After the war, Checkland joined the Common Wealth Party and stood unsuccessfully in Sheffield Ecclesall at the 1945 general election. He then returned to study for a master's degree at Birmingham, after which he took up an academic post in economic science at the University of Liverpool, where he also obtained a doctorate. In 1953, he transferred to the University of Cambridge, then in 1957 he accepted a personal chair at the University of Glasgow and founded the Department of Economic History. He quickly developed a strong reputation in a range of fields relating to economic history, and continued to write until his death in 1986. He is credited with "being instrumental" in the establishment in 1976 of the Faculty of Social Sciences at the University of Glasgow "strong in the fields of business, banking, and urban history".

Sydney Checkland was elected as a Fellow of the British Academy in 1977, and as Fellow of the Royal Society of Edinburgh in 1981. He was a member of the Economic History Committee of the Social Science Research Council and then a Council member between 1970 and 1972. He was President of the Economic History Society between 1977 and 1980. Of his many scholarly publications, The Gladstones: a Family Biography, 1764-1851 (1971) won a Scottish Arts Council book award and Scottish Banking: a History, 1695-1973 won the History category in Saltire Society Literary Awards in 1975. Checkland also served as a board member with the East Kilbride Development Corporation, 1964 to 1968.
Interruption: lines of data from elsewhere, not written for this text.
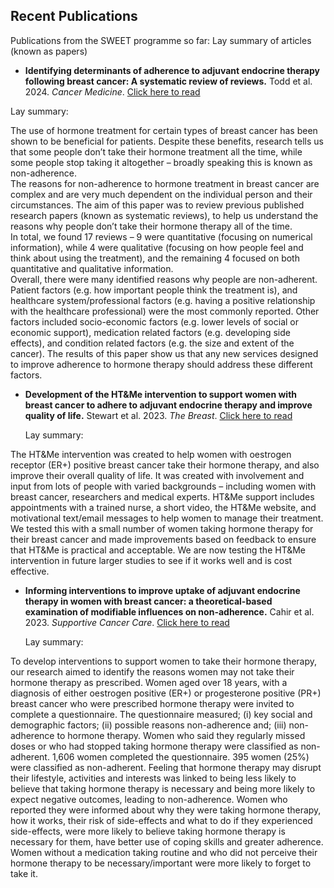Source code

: ## Recent Publications

Publications from the SWEET programme so far:
Lay summary of articles (known as papers)

- <b>Identifying determinants of adherence to adjuvant endocrine therapy following breast cancer: A systematic review of reviews.</b> Todd et al. 2024. <em> Cancer Medicine</em>. [Click here to read](https://onlinelibrary.wiley.com/doi/10.1002/cam4.6937)

Lay summary:

The use of hormone treatment for certain types of breast cancer has been shown to be beneficial for patients.  Despite these benefits, research tells us that some people don’t take their hormone treatment all the time, while some people stop taking it altogether – broadly speaking this is known as non-adherence.  
The reasons for non-adherence to hormone treatment in breast cancer are complex and are very much dependent on the individual person and their circumstances. The aim of this paper was to review previous published research papers (known as systematic reviews), to help us understand the reasons why people don’t take their hormone therapy all of the time.  
In total, we found 17 reviews – 9 were quantitative (focusing on numerical information), while 4 were qualitative (focusing on how people feel and think about using the treatment), and the remaining 4 focused on both quantitative and qualitative information.  
Overall, there were many identified reasons why people are non-adherent. Patient factors (e.g. how important people think the treatment is), and healthcare system/professional factors (e.g. having a positive relationship with the healthcare professional) were the most commonly reported.  Other factors included socio-economic factors (e.g. lower levels of social or economic support), medication related factors (e.g. developing side effects), and condition related factors (e.g. the size and extent of the cancer).  The results of this paper show us that any new services designed to improve adherence to hormone therapy should address these different factors.


- <b>Development of the HT&Me intervention to support women with breast cancer to adhere to adjuvant endocrine therapy and improve quality of life.</b> Stewart et al. 2023. <em>The Breast</em>. [Click here to read](https://www.sciencedirect.com/science/article/pii/S0960977623005039)

  Lay summary:

The HT&Me intervention was created to help women with oestrogen receptor (ER+) positive breast cancer take their hormone therapy, and also improve their overall quality of life. It was created with involvement and input from lots of people with varied backgrounds – including women with breast cancer, researchers and medical experts. HT&Me support includes appointments with a trained nurse, a short video, the HT&Me website, and motivational text/email messages to help women to manage their treatment. We tested this with a small number of women taking hormone therapy for their breast cancer and made improvements based on feedback to ensure that HT&Me is practical and acceptable. We are now testing the HT&Me intervention in future larger studies to see if it works well and is cost effective.

- <b>Informing interventions to improve uptake of adjuvant endocrine therapy in women with breast cancer: a theoretical-based examination of modifiable influences on non-adherence.</b> Cahir et al. 2023. <em>Supportive Cancer Care</em>. [Click here to read](https://pubmed.ncbi.nlm.nih.gov/36869943/)

  Lay summary:

To develop interventions to support women to take their hormone therapy, our research aimed to identify the reasons women may not take their hormone therapy as prescribed. Women aged over 18 years, with a diagnosis of either oestrogen positive (ER+) or progesterone positive (PR+) breast cancer who were prescribed hormone therapy were invited to complete a questionnaire. The questionnaire measured; (i) key social and demographic factors; (ii) possible reasons non-adherence and; (iii) non-adherence to hormone therapy. Women who said they regularly missed doses or who had stopped taking hormone therapy were classified as non-adherent. 1,606 women completed the questionnaire. 395 women (25%) were classified as non-adherent. Feeling that hormone therapy may disrupt their lifestyle, activities and interests was linked to being less likely to believe that taking hormone therapy is necessary and being more likely to expect negative outcomes, leading to non-adherence. Women who reported they were informed about why they were taking hormone therapy, how it works, their risk of side-effects and what to do if they experienced side-effects, were more likely to believe taking hormone therapy is necessary for them, have better use of coping skills and greater adherence. Women without a medication taking routine and who did not perceive their hormone therapy to be necessary/important were more likely to forget to take it.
During his career as a historian Checkland contributed to the development of archival records. In Liverpool he collected the archives of merchant firms and he later initiated the University of Glasgow's collection of business records. He chaired of the Scottish Records Advisory Council, the National Register of Archives (Scotland) and was vice-president of the Business Archives Council of Scotland. Checkland's own papers are held by Glasgow University Archive Services.

==Family==

Checkland met Olive Edith Anthony in Birmingham and they married in 1942. Olive nursed Sydney back to health following his war injuries. Olive Checkland was an eminent scholar in her own right in the field of social history.

Checkland passed away on 22 March 1986 in Cambridge. He was survived by his wife and their five children.